Supplied records:
★ ★ ★ ★ ★

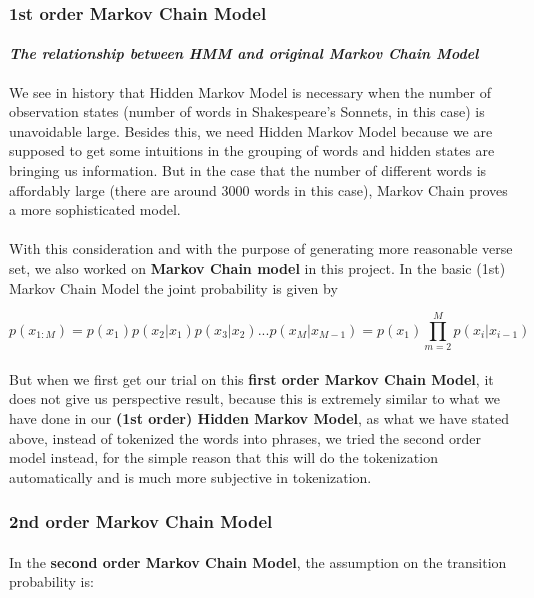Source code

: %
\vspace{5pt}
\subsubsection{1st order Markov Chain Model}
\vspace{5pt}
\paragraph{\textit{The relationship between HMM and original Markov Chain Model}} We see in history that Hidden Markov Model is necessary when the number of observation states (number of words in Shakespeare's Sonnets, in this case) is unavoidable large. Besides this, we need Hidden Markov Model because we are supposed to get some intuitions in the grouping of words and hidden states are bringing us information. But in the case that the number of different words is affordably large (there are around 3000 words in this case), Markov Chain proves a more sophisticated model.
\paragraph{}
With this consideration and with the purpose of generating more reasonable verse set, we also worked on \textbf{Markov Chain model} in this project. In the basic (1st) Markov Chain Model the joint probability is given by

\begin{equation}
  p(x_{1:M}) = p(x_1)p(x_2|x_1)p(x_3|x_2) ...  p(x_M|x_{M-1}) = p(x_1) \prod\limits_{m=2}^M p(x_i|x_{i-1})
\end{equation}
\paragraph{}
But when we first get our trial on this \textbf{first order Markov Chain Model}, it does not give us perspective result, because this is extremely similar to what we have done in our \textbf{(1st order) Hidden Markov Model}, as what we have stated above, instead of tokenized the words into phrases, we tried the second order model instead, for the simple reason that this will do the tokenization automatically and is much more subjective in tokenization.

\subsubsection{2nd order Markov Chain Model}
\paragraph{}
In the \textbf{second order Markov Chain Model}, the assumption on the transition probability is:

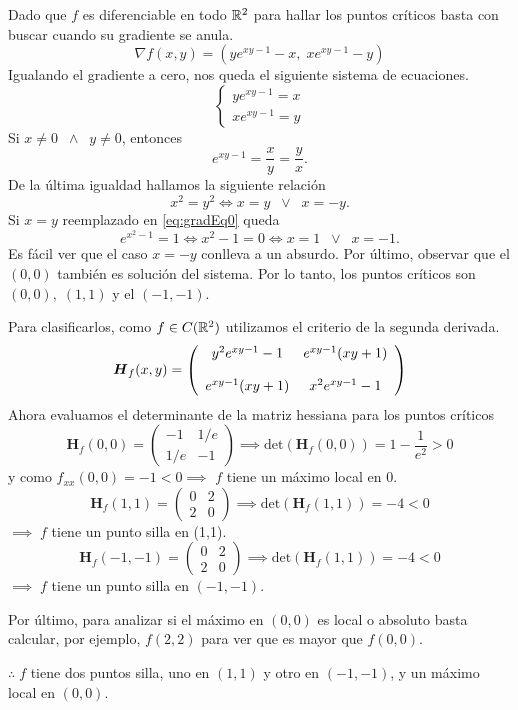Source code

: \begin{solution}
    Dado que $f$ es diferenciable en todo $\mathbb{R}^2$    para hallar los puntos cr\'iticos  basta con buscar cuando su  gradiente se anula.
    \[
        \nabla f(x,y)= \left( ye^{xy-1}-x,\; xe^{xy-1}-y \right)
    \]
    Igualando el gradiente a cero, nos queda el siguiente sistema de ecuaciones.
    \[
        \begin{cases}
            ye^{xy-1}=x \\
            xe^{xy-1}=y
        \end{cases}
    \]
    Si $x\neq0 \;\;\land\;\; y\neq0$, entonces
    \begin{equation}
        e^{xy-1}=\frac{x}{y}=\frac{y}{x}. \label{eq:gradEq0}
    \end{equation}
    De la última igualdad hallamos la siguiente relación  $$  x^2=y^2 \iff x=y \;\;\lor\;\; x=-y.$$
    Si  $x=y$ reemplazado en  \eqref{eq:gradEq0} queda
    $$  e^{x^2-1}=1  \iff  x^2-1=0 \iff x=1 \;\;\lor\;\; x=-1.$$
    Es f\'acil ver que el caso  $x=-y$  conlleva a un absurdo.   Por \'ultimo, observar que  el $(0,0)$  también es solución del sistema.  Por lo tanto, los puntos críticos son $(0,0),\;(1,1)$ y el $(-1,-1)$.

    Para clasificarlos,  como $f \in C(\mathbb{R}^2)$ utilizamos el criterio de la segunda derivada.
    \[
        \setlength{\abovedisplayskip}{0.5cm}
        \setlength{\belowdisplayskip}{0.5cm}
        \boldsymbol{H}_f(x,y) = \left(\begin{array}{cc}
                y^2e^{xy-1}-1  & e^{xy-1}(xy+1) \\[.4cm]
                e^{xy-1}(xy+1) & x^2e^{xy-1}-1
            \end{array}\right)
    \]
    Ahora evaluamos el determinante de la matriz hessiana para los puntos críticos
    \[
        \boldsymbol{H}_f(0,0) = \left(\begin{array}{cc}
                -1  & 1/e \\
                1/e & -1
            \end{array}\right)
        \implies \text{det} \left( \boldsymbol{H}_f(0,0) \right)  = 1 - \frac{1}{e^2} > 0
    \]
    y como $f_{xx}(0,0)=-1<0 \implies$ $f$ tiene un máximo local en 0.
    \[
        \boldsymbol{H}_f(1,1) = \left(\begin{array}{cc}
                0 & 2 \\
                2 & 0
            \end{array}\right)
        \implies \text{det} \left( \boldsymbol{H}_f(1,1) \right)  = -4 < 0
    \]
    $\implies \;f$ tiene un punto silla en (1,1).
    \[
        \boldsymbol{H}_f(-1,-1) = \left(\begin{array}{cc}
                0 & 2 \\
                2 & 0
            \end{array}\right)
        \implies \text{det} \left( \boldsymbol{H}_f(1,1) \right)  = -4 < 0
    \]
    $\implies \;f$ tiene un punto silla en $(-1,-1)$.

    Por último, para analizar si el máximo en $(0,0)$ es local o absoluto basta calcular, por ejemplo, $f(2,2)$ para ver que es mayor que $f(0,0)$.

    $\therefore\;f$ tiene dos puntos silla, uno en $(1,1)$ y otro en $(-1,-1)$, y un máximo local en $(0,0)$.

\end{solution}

★ ★ ★ ★ ★

Prompt:
Please print each entry exactly as it stands, without the pictures.

Response below:
Source code

: %
\vspace{5pt}
\subsubsection{1st order Markov Chain Model}
\vspace{5pt}
\paragraph{\textit{The relationship between HMM and original Markov Chain Model}} We see in history that Hidden Markov Model is necessary when the number of observation states (number of words in Shakespeare's Sonnets, in this case) is unavoidable large. Besides this, we need Hidden Markov Model because we are supposed to get some intuitions in the grouping of words and hidden states are bringing us information. But in the case that the number of different words is affordably large (there are around 3000 words in this case), Markov Chain proves a more sophisticated model.
\paragraph{}
With this consideration and with the purpose of generating more reasonable verse set, we also worked on \textbf{Markov Chain model} in this project. In the basic (1st) Markov Chain Model the joint probability is given by

\begin{equation}
  p(x_{1:M}) = p(x_1)p(x_2|x_1)p(x_3|x_2) ...  p(x_M|x_{M-1}) = p(x_1) \prod\limits_{m=2}^M p(x_i|x_{i-1})
\end{equation}
\paragraph{}
But when we first get our trial on this \textbf{first order Markov Chain Model}, it does not give us perspective result, because this is extremely similar to what we have done in our \textbf{(1st order) Hidden Markov Model}, as what we have stated above, instead of tokenized the words into phrases, we tried the second order model instead, for the simple reason that this will do the tokenization automatically and is much more subjective in tokenization.

\subsubsection{2nd order Markov Chain Model}
\paragraph{}
In the \textbf{second order Markov Chain Model}, the assumption on the transition probability is:

Source code

: \begin{solution}
    Dado que $f$ es diferenciable en todo $\mathbb{R}^2$    para hallar los puntos cr\'iticos  basta con buscar cuando su  gradiente se anula.
    \[
        \nabla f(x,y)= \left( ye^{xy-1}-x,\; xe^{xy-1}-y \right)
    \]
    Igualando el gradiente a cero, nos queda el siguiente sistema de ecuaciones.
    \[
        \begin{cases}
            ye^{xy-1}=x \\
            xe^{xy-1}=y
        \end{cases}
    \]
    Si $x\neq0 \;\;\land\;\; y\neq0$, entonces
    \begin{equation}
        e^{xy-1}=\frac{x}{y}=\frac{y}{x}. \label{eq:gradEq0}
    \end{equation}
    De la última igualdad hallamos la siguiente relación  $$  x^2=y^2 \iff x=y \;\;\lor\;\; x=-y.$$
    Si  $x=y$ reemplazado en  \eqref{eq:gradEq0} queda
    $$  e^{x^2-1}=1  \iff  x^2-1=0 \iff x=1 \;\;\lor\;\; x=-1.$$
    Es f\'acil ver que el caso  $x=-y$  conlleva a un absurdo.   Por \'ultimo, observar que  el $(0,0)$  también es solución del sistema.  Por lo tanto, los puntos críticos son $(0,0),\;(1,1)$ y el $(-1,-1)$.

    Para clasificarlos,  como $f \in C(\mathbb{R}^2)$ utilizamos el criterio de la segunda derivada.
    \[
        \setlength{\abovedisplayskip}{0.5cm}
        \setlength{\belowdisplayskip}{0.5cm}
        \boldsymbol{H}_f(x,y) = \left(\begin{array}{cc}
                y^2e^{xy-1}-1  & e^{xy-1}(xy+1) \\[.4cm]
                e^{xy-1}(xy+1) & x^2e^{xy-1}-1
            \end{array}\right)
    \]
    Ahora evaluamos el determinante de la matriz hessiana para los puntos críticos
    \[
        \boldsymbol{H}_f(0,0) = \left(\begin{array}{cc}
                -1  & 1/e \\
                1/e & -1
            \end{array}\right)
        \implies \text{det} \left( \boldsymbol{H}_f(0,0) \right)  = 1 - \frac{1}{e^2} > 0
    \]
    y como $f_{xx}(0,0)=-1<0 \implies$ $f$ tiene un máximo local en 0.
    \[
        \boldsymbol{H}_f(1,1) = \left(\begin{array}{cc}
                0 & 2 \\
                2 & 0
            \end{array}\right)
        \implies \text{det} \left( \boldsymbol{H}_f(1,1) \right)  = -4 < 0
    \]
    $\implies \;f$ tiene un punto silla en (1,1).
    \[
        \boldsymbol{H}_f(-1,-1) = \left(\begin{array}{cc}
                0 & 2 \\
                2 & 0
            \end{array}\right)
        \implies \text{det} \left( \boldsymbol{H}_f(1,1) \right)  = -4 < 0
    \]
    $\implies \;f$ tiene un punto silla en $(-1,-1)$.

    Por último, para analizar si el máximo en $(0,0)$ es local o absoluto basta calcular, por ejemplo, $f(2,2)$ para ver que es mayor que $f(0,0)$.

    $\therefore\;f$ tiene dos puntos silla, uno en $(1,1)$ y otro en $(-1,-1)$, y un máximo local en $(0,0)$.

\end{solution}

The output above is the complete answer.